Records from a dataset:
|---|
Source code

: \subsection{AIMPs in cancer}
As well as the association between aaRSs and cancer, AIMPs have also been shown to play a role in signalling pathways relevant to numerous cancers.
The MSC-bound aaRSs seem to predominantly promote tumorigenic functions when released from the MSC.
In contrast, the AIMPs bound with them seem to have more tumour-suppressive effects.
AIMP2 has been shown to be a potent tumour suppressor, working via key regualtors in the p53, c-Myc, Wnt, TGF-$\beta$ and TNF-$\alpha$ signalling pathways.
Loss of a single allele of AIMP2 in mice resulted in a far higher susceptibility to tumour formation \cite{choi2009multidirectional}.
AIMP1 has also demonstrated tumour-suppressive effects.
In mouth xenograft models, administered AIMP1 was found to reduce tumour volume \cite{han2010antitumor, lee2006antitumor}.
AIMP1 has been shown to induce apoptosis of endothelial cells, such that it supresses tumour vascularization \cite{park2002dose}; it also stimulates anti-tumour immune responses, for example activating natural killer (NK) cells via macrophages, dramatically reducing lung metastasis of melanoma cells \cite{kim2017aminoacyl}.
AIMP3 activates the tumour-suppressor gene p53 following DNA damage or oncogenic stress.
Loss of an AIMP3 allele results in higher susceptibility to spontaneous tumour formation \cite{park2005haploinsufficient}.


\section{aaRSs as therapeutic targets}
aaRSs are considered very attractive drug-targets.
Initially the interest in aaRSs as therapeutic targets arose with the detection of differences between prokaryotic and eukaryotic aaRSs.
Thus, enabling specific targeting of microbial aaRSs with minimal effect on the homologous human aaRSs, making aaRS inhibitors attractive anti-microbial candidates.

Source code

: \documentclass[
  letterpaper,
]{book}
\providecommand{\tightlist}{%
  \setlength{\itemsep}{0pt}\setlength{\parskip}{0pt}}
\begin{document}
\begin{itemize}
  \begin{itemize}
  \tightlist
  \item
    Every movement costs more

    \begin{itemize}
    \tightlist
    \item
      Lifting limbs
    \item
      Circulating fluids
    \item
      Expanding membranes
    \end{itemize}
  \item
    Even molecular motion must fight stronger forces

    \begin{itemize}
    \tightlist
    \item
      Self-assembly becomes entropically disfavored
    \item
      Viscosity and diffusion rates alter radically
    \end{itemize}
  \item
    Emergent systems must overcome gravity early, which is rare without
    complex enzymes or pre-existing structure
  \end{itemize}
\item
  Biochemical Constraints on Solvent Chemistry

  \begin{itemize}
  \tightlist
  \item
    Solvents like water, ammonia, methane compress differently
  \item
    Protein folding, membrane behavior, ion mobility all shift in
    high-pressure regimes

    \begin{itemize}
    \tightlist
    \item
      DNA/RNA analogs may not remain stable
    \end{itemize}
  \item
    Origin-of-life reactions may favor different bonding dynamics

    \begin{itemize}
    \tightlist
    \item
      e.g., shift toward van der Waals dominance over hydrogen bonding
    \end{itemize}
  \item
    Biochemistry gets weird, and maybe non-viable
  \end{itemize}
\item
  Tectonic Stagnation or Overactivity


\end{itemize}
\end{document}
|---|
WORK TASK: The data above should be duplicated exactly and completely.

EXERCISE RESULT:
Source code

: \subsection{AIMPs in cancer}
As well as the association between aaRSs and cancer, AIMPs have also been shown to play a role in signalling pathways relevant to numerous cancers.
The MSC-bound aaRSs seem to predominantly promote tumorigenic functions when released from the MSC.
In contrast, the AIMPs bound with them seem to have more tumour-suppressive effects.
AIMP2 has been shown to be a potent tumour suppressor, working via key regualtors in the p53, c-Myc, Wnt, TGF-$\beta$ and TNF-$\alpha$ signalling pathways.
Loss of a single allele of AIMP2 in mice resulted in a far higher susceptibility to tumour formation \cite{choi2009multidirectional}.
AIMP1 has also demonstrated tumour-suppressive effects.
In mouth xenograft models, administered AIMP1 was found to reduce tumour volume \cite{han2010antitumor, lee2006antitumor}.
AIMP1 has been shown to induce apoptosis of endothelial cells, such that it supresses tumour vascularization \cite{park2002dose}; it also stimulates anti-tumour immune responses, for example activating natural killer (NK) cells via macrophages, dramatically reducing lung metastasis of melanoma cells \cite{kim2017aminoacyl}.
AIMP3 activates the tumour-suppressor gene p53 following DNA damage or oncogenic stress.
Loss of an AIMP3 allele results in higher susceptibility to spontaneous tumour formation \cite{park2005haploinsufficient}.


\section{aaRSs as therapeutic targets}
aaRSs are considered very attractive drug-targets.
Initially the interest in aaRSs as therapeutic targets arose with the detection of differences between prokaryotic and eukaryotic aaRSs.
Thus, enabling specific targeting of microbial aaRSs with minimal effect on the homologous human aaRSs, making aaRS inhibitors attractive anti-microbial candidates.

Source code

: \documentclass[
  letterpaper,
]{book}
\providecommand{\tightlist}{%
  \setlength{\itemsep}{0pt}\setlength{\parskip}{0pt}}
\begin{document}
\begin{itemize}
  \begin{itemize}
  \tightlist
  \item
    Every movement costs more

    \begin{itemize}
    \tightlist
    \item
      Lifting limbs
    \item
      Circulating fluids
    \item
      Expanding membranes
    \end{itemize}
  \item
    Even molecular motion must fight stronger forces

    \begin{itemize}
    \tightlist
    \item
      Self-assembly becomes entropically disfavored
    \item
      Viscosity and diffusion rates alter radically
    \end{itemize}
  \item
    Emergent systems must overcome gravity early, which is rare without
    complex enzymes or pre-existing structure
  \end{itemize}
\item
  Biochemical Constraints on Solvent Chemistry

  \begin{itemize}
  \tightlist
  \item
    Solvents like water, ammonia, methane compress differently
  \item
    Protein folding, membrane behavior, ion mobility all shift in
    high-pressure regimes

    \begin{itemize}
    \tightlist
    \item
      DNA/RNA analogs may not remain stable
    \end{itemize}
  \item
    Origin-of-life reactions may favor different bonding dynamics

    \begin{itemize}
    \tightlist
    \item
      e.g., shift toward van der Waals dominance over hydrogen bonding
    \end{itemize}
  \item
    Biochemistry gets weird, and maybe non-viable
  \end{itemize}
\item
  Tectonic Stagnation or Overactivity


\end{itemize}
\end{document}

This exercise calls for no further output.